Some inner ear segmentation results using our approach are illustrated in Fig. 1. In this example, we can observe from the 3D volume that the topology of the inner ear shape is preserved and that the contour of the segmentation is adjusted to the edges of the image whereas the interior of the cochlea and less contrasted areas are conserved due to the shape prior and topology preservation method.

Fig. 2.
figure 2

Segmentation quality shown as a box plot in terms of the Dice similarity coefficient for the proposed approach and the SSM alone. The results of our method show a smaller standard variation and better performance than the other technique.

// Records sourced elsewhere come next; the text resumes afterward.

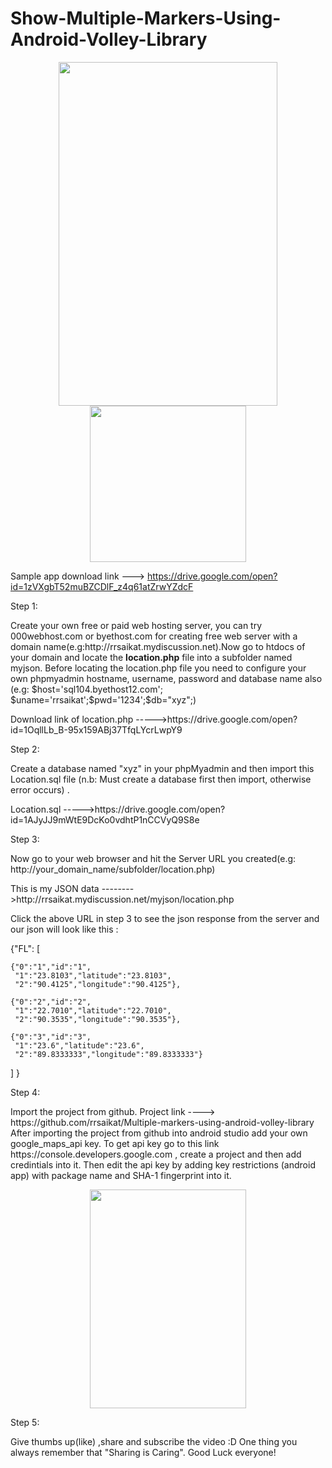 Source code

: # Show-Multiple-Markers-Using-Android-Volley-Library

<p align="center">
  <img src="https://github.com/rrsaikat/Multiple-markers-using-android-volley-library/raw/master/Screenshot_2018-04-16-09-05-04.png" height="550" width="350"/>
  <img src="your_relative_path_here_number_2_large_name" width="250"/>
</p>

Sample app download link ---> https://drive.google.com/open?id=1zVXgbT52muBZCDlF_z4q61atZrwYZdcF


<p>Step 1:</p>
<p>Create your own free or paid web hosting server, you can try 000webhost.com or byethost.com for creating free web server with a domain
name(e.g:http://rrsaikat.mydiscussion.net).Now go to htdocs of your domain and locate the <b>location.php</b> file into a subfolder named 
myjson. Before locating the location.php file you need to configure your own phpmyadmin hostname, username, password and database name 
also (e.g: $host='sql104.byethost12.com'; $uname='rrsaikat';$pwd='1234';$db="xyz";)</p>
<p>Download link of location.php ----->https://drive.google.com/open?id=1OqllLb_B-95x159ABj37TfqLYcrLwpY9</p>


<p>Step 2:</p>
<p>Create a database named "xyz" in your phpMyadmin and then import this Location.sql file (n.b: Must create a database first then import,
otherwise error occurs) .</p>
<p>Location.sql ----->https://drive.google.com/open?id=1AJyJJ9mWtE9DcKo0vdhtP1nCCVyQ9S8e</p>

<p>Step 3:</p>
<p>Now go to your web browser and hit the Server URL you created(e.g: http://your_domain_name/subfolder/location.php)</p>
<p>This is my JSON data -------->http://rrsaikat.mydiscussion.net/myjson/location.php </p>
<p>Click the above URL in step 3 to see the json response from the server and our json will look like this :</p>

{"FL":
 [

	{"0":"1","id":"1",
	 "1":"23.8103","latitude":"23.8103",
	 "2":"90.4125","longitude":"90.4125"},

	{"0":"2","id":"2",
	 "1":"22.7010","latitude":"22.7010",
	 "2":"90.3535","longitude":"90.3535"},

	{"0":"3","id":"3",
	 "1":"23.6","latitude":"23.6",
	 "2":"89.8333333","longitude":"89.8333333"}
 ]
}


<p>Step 4:</p>
<p>Import the project from github.
Project link ----> https://github.com/rrsaikat/Multiple-markers-using-android-volley-library
After importing the project from github into android studio add your own google_maps_api key. To get api key go to this link https://console.developers.google.com  , create a project and then add credintials into it. Then edit the api key by adding key restrictions (android app) with package name and SHA-1 fingerprint into it.</p>
<p align="center">
  <img src="https://github.com/rrsaikat/Multiple-markers-using-android-volley-library/raw/master/Capture.JPG" height="350" width="250"/>
</p>


<p>Step 5:</p>
<p>Give thumbs up(like) ,share and subscribe the video :D 
One thing you always remember that "Sharing is Caring". Good Luck everyone!</p>


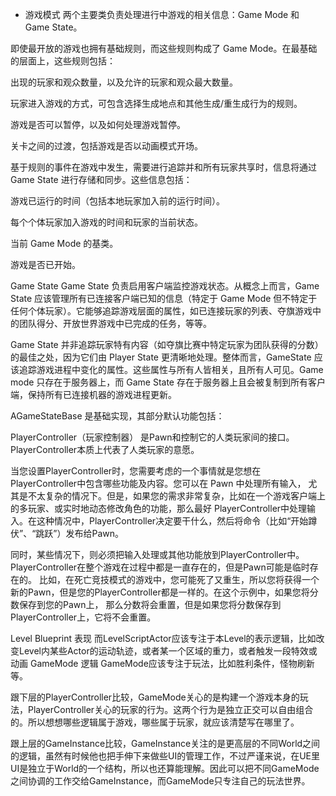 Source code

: * 游戏模式
两个主要类负责处理进行中游戏的相关信息：Game Mode 和 Game State。

即使最开放的游戏也拥有基础规则，而这些规则构成了 Game Mode。在最基础的层面上，这些规则包括：

出现的玩家和观众数量，以及允许的玩家和观众最大数量。

玩家进入游戏的方式，可包含选择生成地点和其他生成/重生成行为的规则。

游戏是否可以暂停，以及如何处理游戏暂停。

关卡之间的过渡，包括游戏是否以动画模式开场。

基于规则的事件在游戏中发生，需要进行追踪并和所有玩家共享时，信息将通过 Game State 进行存储和同步。这些信息包括：

游戏已运行的时间（包括本地玩家加入前的运行时间）。

每个个体玩家加入游戏的时间和玩家的当前状态。

当前 Game Mode 的基类。

游戏是否已开始。


Game State
Game State 负责启用客户端监控游戏状态。从概念上而言，Game State 应该管理所有已连接客户端已知的信息（特定于 Game Mode 但不特定于任何个体玩家）。它能够追踪游戏层面的属性，如已连接玩家的列表、夺旗游戏中的团队得分、开放世界游戏中已完成的任务，等等。

Game State 并非追踪玩家特有内容（如夺旗比赛中特定玩家为团队获得的分数）的最佳之处，因为它们由 Player State 更清晰地处理。整体而言，GameState 应该追踪游戏进程中变化的属性。这些属性与所有人皆相关，且所有人可见。Game mode 只存在于服务器上，而 Game State 存在于服务器上且会被复制到所有客户端，保持所有已连接机器的游戏进程更新。

AGameStateBase 是基础实现，其部分默认功能包括：




PlayerController（玩家控制器） 是Pawn和控制它的人类玩家间的接口。PlayerController本质上代表了人类玩家的意愿。

当您设置PlayerController时，您需要考虑的一个事情就是您想在PlayerController中包含哪些功能及内容。您可以在 Pawn 中处理所有输入， 尤其是不太复杂的情况下。但是，如果您的需求非常复杂，比如在一个游戏客户端上的多玩家、或实时地动态修改角色的功能，那么最好 PlayerController中处理输入。在这种情况中，PlayerController决定要干什么，然后将命令（比如“开始蹲伏”、“跳跃”）发布给Pawn。

同时，某些情况下，则必须把输入处理或其他功能放到PlayerController中。PlayerController在整个游戏在过程中都是一直存在的，但是Pawn可能是临时存在的。 比如，在死亡竞技模式的游戏中，您可能死了又重生，所以您将获得一个新的Pawn，但是您的PlayerController都是一样的。在这个示例中，如果您将分数保存到您的Pawn上， 那么分数将会重置，但是如果您将分数保存到PlayerController上，它将不会重置。



Level Blueprint 表现
而LevelScriptActor应该专注于本Level的表示逻辑，比如改变Level内某些Actor的运动轨迹，或者某一个区域的重力，或者触发一段特效或动画
GameMode 逻辑
GameMode应该专注于玩法，比如胜利条件，怪物刷新等。

跟下层的PlayerController比较，GameMode关心的是构建一个游戏本身的玩法，PlayerController关心的玩家的行为。这两个行为是独立正交可以自由组合的。所以想想哪些逻辑属于游戏，哪些属于玩家，就应该清楚写在哪里了。

跟上层的GameInstance比较，GameInstance关注的是更高层的不同World之间的逻辑，虽然有时候他也把手伸下来做些UI的管理工作，不过严谨来说，在UE里UI是独立于World的一个结构，所以也还算能理解。因此可以把不同GameMode之间协调的工作交给GameInstance，而GameMode只专注自己的玩法世界。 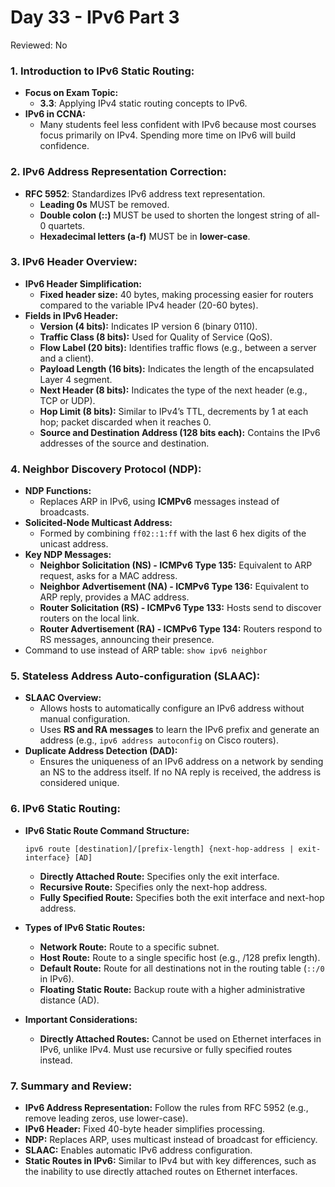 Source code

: # Day 33 - IPv6 Part 3

Reviewed: No

### **1. Introduction to IPv6 Static Routing:**

- **Focus on Exam Topic:**
    - **3.3**: Applying IPv4 static routing concepts to IPv6.
- **IPv6 in CCNA:**
    - Many students feel less confident with IPv6 because most courses focus primarily on IPv4. Spending more time on IPv6 will build confidence.

### **2. IPv6 Address Representation Correction:**

- **RFC 5952**: Standardizes IPv6 address text representation.
    - **Leading 0s** MUST be removed.
    - **Double colon (::)** MUST be used to shorten the longest string of all-0 quartets.
    - **Hexadecimal letters (a-f)** MUST be in **lower-case**.

### **3. IPv6 Header Overview:**

- **IPv6 Header Simplification:**
    - **Fixed header size:** 40 bytes, making processing easier for routers compared to the variable IPv4 header (20-60 bytes).
- **Fields in IPv6 Header:**
    - **Version (4 bits):** Indicates IP version 6 (binary 0110).
    - **Traffic Class (8 bits):** Used for Quality of Service (QoS).
    - **Flow Label (20 bits):** Identifies traffic flows (e.g., between a server and a client).
    - **Payload Length (16 bits):** Indicates the length of the encapsulated Layer 4 segment.
    - **Next Header (8 bits):** Indicates the type of the next header (e.g., TCP or UDP).
    - **Hop Limit (8 bits):** Similar to IPv4’s TTL, decrements by 1 at each hop; packet discarded when it reaches 0.
    - **Source and Destination Address (128 bits each):** Contains the IPv6 addresses of the source and destination.

### **4. Neighbor Discovery Protocol (NDP):**

- **NDP Functions:**
    - Replaces ARP in IPv6, using **ICMPv6** messages instead of broadcasts.
- **Solicited-Node Multicast Address:**
    - Formed by combining `ff02::1:ff` with the last 6 hex digits of the unicast address.
- **Key NDP Messages:**
    - **Neighbor Solicitation (NS) - ICMPv6 Type 135:** Equivalent to ARP request, asks for a MAC address.
    - **Neighbor Advertisement (NA) - ICMPv6 Type 136:** Equivalent to ARP reply, provides a MAC address.
    - **Router Solicitation (RS) - ICMPv6 Type 133:** Hosts send to discover routers on the local link.
    - **Router Advertisement (RA) - ICMPv6 Type 134:** Routers respond to RS messages, announcing their presence.
- Command to use instead of ARP table: `show ipv6 neighbor`

### **5. Stateless Address Auto-configuration (SLAAC):**

- **SLAAC Overview:**
    - Allows hosts to automatically configure an IPv6 address without manual configuration.
    - Uses **RS and RA messages** to learn the IPv6 prefix and generate an address (e.g., `ipv6 address autoconfig` on Cisco routers).
- **Duplicate Address Detection (DAD):**
    - Ensures the uniqueness of an IPv6 address on a network by sending an NS to the address itself. If no NA reply is received, the address is considered unique.

### **6. IPv6 Static Routing:**

- **IPv6 Static Route Command Structure:**
    
    `ipv6 route [destination]/[prefix-length] {next-hop-address | exit-interface} [AD]`
    
    - **Directly Attached Route:** Specifies only the exit interface.
    - **Recursive Route:** Specifies only the next-hop address.
    - **Fully Specified Route:** Specifies both the exit interface and next-hop address.
- **Types of IPv6 Static Routes:**
    - **Network Route:** Route to a specific subnet.
    - **Host Route:** Route to a single specific host (e.g., /128 prefix length).
    - **Default Route:** Route for all destinations not in the routing table (`::/0` in IPv6).
    - **Floating Static Route:** Backup route with a higher administrative distance (AD).
- **Important Considerations:**
    - **Directly Attached Routes:** Cannot be used on Ethernet interfaces in IPv6, unlike IPv4. Must use recursive or fully specified routes instead.

### **7. Summary and Review:**

- **IPv6 Address Representation:** Follow the rules from RFC 5952 (e.g., remove leading zeros, use lower-case).
- **IPv6 Header:** Fixed 40-byte header simplifies processing.
- **NDP:** Replaces ARP, uses multicast instead of broadcast for efficiency.
- **SLAAC:** Enables automatic IPv6 address configuration.
- **Static Routes in IPv6:** Similar to IPv4 but with key differences, such as the inability to use directly attached routes on Ethernet interfaces.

To quantify the segmentation quality for the proposed method, we compute the well-known Dice with respect to a manual ground truth. The formulation is defined as \(Dice= \frac{2TP}{2TP+FN+FP}\) where TP and FP stand for true positive and false positive and TN and FN for true negative and false negative. We compare our approach with the initial shape prior (corresponding to using the SSM alone) described in Sect. 2.2. The proposed method achieves a mean Dice index of 0.947 and the initial shape prior reaches a mean Dice index of 0.856. The reason for a lower value is that 17 samples are obviously not enough to cover the true variability in inner ear shapes in high resolution images. The results are presented in Fig. 2 where we can observe a high improvement from using the SSM alone. In contrast with the SSM method alone, the Dice similarity coefficients computed from the segmentation results of the proposed technique have a smaller standard deviation having a small range of Dice values between [0.94,0.95] except for one single case that it has a 0.92 of Dice. The reason of these satisfactory results is that the exterior of the cochlea can be efficiently separated as there is enough contrast between the cochlea and background and the small and invisible regions can be extracted with the guidance of the prior. The topology preservation method prevents leakage in the non-contrasted areas. In high gradient areas of the image (edges) around the prior, the confidence map reduces the influence of the prior coping with the possible artefacts and inaccuracies in the prior shape. It is clear that for internal regions, this method relies on the prior but the SSM constrains the shape of these areas and for the exterior of the inner ear, the region term with the prior can provide promising results.

4 Conclusion

We presented a new framework for the inner ear segmentation in micro-CT using the random walks algorithm which is able to deal with weak boundaries efficiently. The combination of the distance map prior with a region term into random walks provides accurate segmentations of the inner ear. The SSM allows us to constrain the interior part of the cochlea to a valid shape while the exterior of the contour evolves along the shape prior. In this work, the SSM is implemented as a non-rigid registration with learnt statistical shape regularization. The experiments suggest that the proposed approach is robust and accurate for the inner ear segmentation in micro-CT images. As future work, we would like to do an exhaustive analysis and thorough study of this method as well as a comparison with other methods.